Virginia governor Terry McAuliffe has restored full voting rights of 200,000 convicted felons in his state.
“It is a historic day for democracy in Virginia and across our nation,” said Tram Nguyen, co-executive director of the New Virginia Majority, a progressive activist group. “The disenfranchisement of people who have served their sentences was an outdated, discriminatory vestige of our nation’s Jim Crow past.”
Republicans are, of course, grumbling, and clutching their pearls.
“It is hard to describe how transparent the Governor’s motives are,” House Speaker William J. Howell (R-Stafford) said in a statement. “The singular purpose of Terry McAuliffe’s governorship is to elect Hillary Clinton President of the United States. This office has always been a stepping stone to a job in Hillary Clinton’s cabinet.
Republicans were particularly outraged that the policy doesn’t take into account the violence of the crime, whether the person committed serial crimes, whether they’ve committed crimes since completing their sentence or whether they’ve paid their victims back for medical bills.
“Murder victims don’t get to sit on juries but now the man that killed them will,” said Del.
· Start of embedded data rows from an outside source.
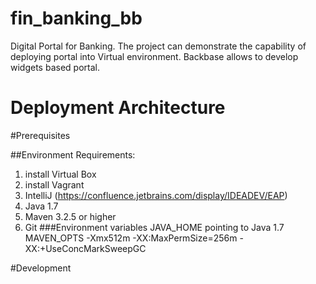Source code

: # fin_banking_bb

Digital Portal for Banking.
The project can demonstrate the capability of deploying portal into Virtual environment.
Backbase allows to develop widgets based portal.

# Deployment Architecture



#Prerequisites

##Environment Requirements:

1. install Virtual Box
2. install Vagrant
3. IntelliJ (https://confluence.jetbrains.com/display/IDEADEV/EAP)
4. Java 1.7
5. Maven 3.2.5 or higher
6. Git
###Environment variables
JAVA_HOME pointing to Java 1.7
MAVEN_OPTS -Xmx512m -XX:MaxPermSize=256m -XX:+UseConcMarkSweepGC

#Development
Robert B. Bell (R-Albemarle), who running for attorney general. “A murder victim won’t get to vote, but the man that killed them will. You will have child pornographers, human traffickers, robbers, rapists, murderers eligible to sit on juries and hear criminal cases of people who commit similar crimes.”
They should relax. This means former Governor Robert McDonnell will be able to vote, too!